Wednesday, February 27, 2013
Cleveland-The railed window well
Richard had gotten used to entertaining himself and one cold, blustery Saturday he took his basketball and climbed the fence to the Charles Dickens playground where he saw some other kids. After whiling the time away playing ball, it began to get colder and sky was darkening behind its usual winter white. Richard started for home. Along the way though, his ball took a wild jump and bounced down into a window well guarded by a double railing. Richard immediately jumped down into this cage after the ball. The well was about five feet deep and was built to give some light to a basement room. It was railed off so that no one would fall into it. Once he was down there, Richard began to see the problems.

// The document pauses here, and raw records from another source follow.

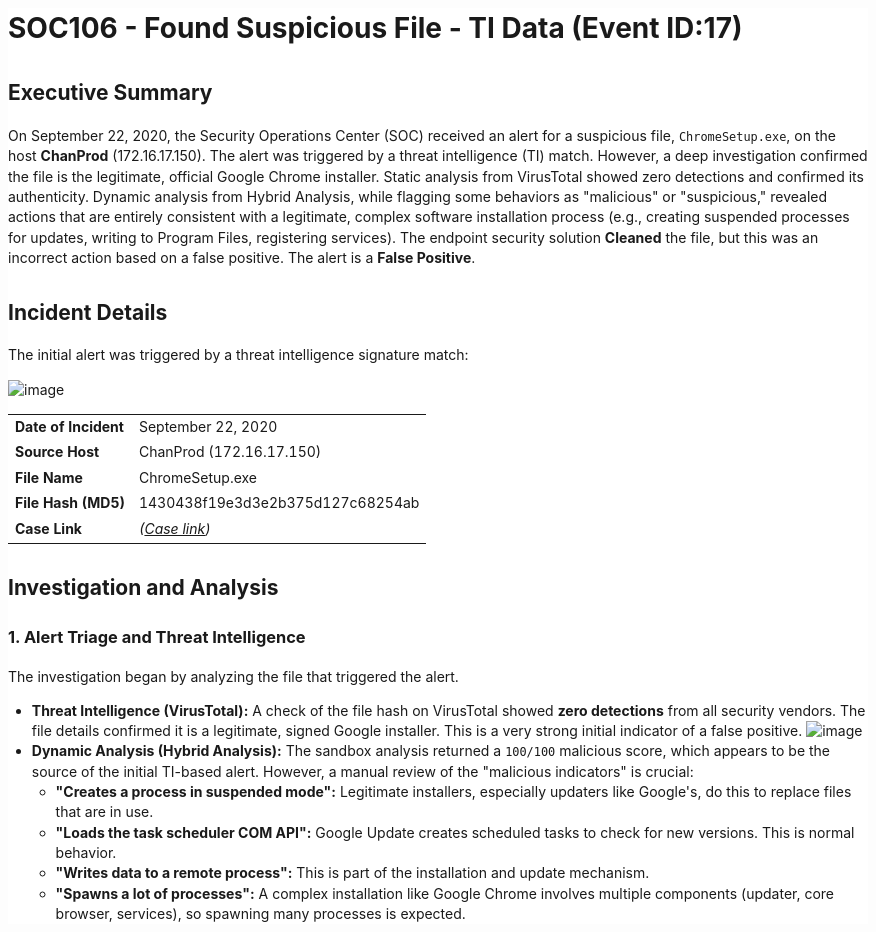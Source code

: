 # 	SOC106 - Found Suspicious File - TI Data (Event ID:17)

## Executive Summary

On September 22, 2020, the Security Operations Center (SOC) received an alert for a suspicious file, `ChromeSetup.exe`, on the host **ChanProd** (172.16.17.150). The alert was triggered by a threat intelligence (TI) match. However, a deep investigation confirmed the file is the legitimate, official Google Chrome installer. Static analysis from VirusTotal showed zero detections and confirmed its authenticity. Dynamic analysis from Hybrid Analysis, while flagging some behaviors as "malicious" or "suspicious," revealed actions that are entirely consistent with a legitimate, complex software installation process (e.g., creating suspended processes for updates, writing to Program Files, registering services). The endpoint security solution **Cleaned** the file, but this was an incorrect action based on a false positive. The alert is a **False Positive**.

## Incident Details

The initial alert was triggered by a threat intelligence signature match:

<img width="1447" height="469" alt="image" src="https://github.com/user-attachments/assets/dcd6e4dd-4d14-47e7-81f4-55cc77a70402" />

| | |
| :--- | :--- |
| **Date of Incident**| September 22, 2020 |
| **Source Host**| ChanProd (172.16.17.150) |
| **File Name**| ChromeSetup.exe |
| **File Hash (MD5)**| 1430438f19e3d3e2b375d127c68254ab |
| **Case Link**| *([Case link](https://app.letsdefend.io/case-management/casedetail/sohankanna/17))* |

## Investigation and Analysis

### 1. Alert Triage and Threat Intelligence

The investigation began by analyzing the file that triggered the alert.
*   **Threat Intelligence (VirusTotal):** A check of the file hash on VirusTotal showed **zero detections** from all security vendors. The file details confirmed it is a legitimate, signed Google installer. This is a very strong initial indicator of a false positive.
    <img width="1698" height="865" alt="image" src="https://github.com/user-attachments/assets/321a8853-70da-444f-aacc-d47002fe7f87" />
*   **Dynamic Analysis (Hybrid Analysis):** The sandbox analysis returned a `100/100` malicious score, which appears to be the source of the initial TI-based alert. However, a manual review of the "malicious indicators" is crucial:
    *   **"Creates a process in suspended mode":** Legitimate installers, especially updaters like Google's, do this to replace files that are in use.
    *   **"Loads the task scheduler COM API":** Google Update creates scheduled tasks to check for new versions. This is normal behavior.
    *   **"Writes data to a remote process":** This is part of the installation and update mechanism.
    *   **"Spawns a lot of processes":** A complex installation like Google Chrome involves multiple components (updater, core browser, services), so spawning many processes is expected.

It was cold, it was dark, it was a weekend, nobody knew where he was, and he couldn't reach the railing to pull himself back up. He was struck with a moment of panic that overtook him until he stopped to think about the problem. First he threw the ball over the rails. Then he maneuvered several different ways until he found he could angle himself in one corner and with a hand and foot on each wall use pressure to shimmy out of the well, grab the lower rail and climb over it. This was important because it was that process, the panic followed by an intellectual grasp of the problem followed by figuring out a solution was to grace him for the rest of his life. It got so that he could depend on it like a friend. He began to believe in solutions.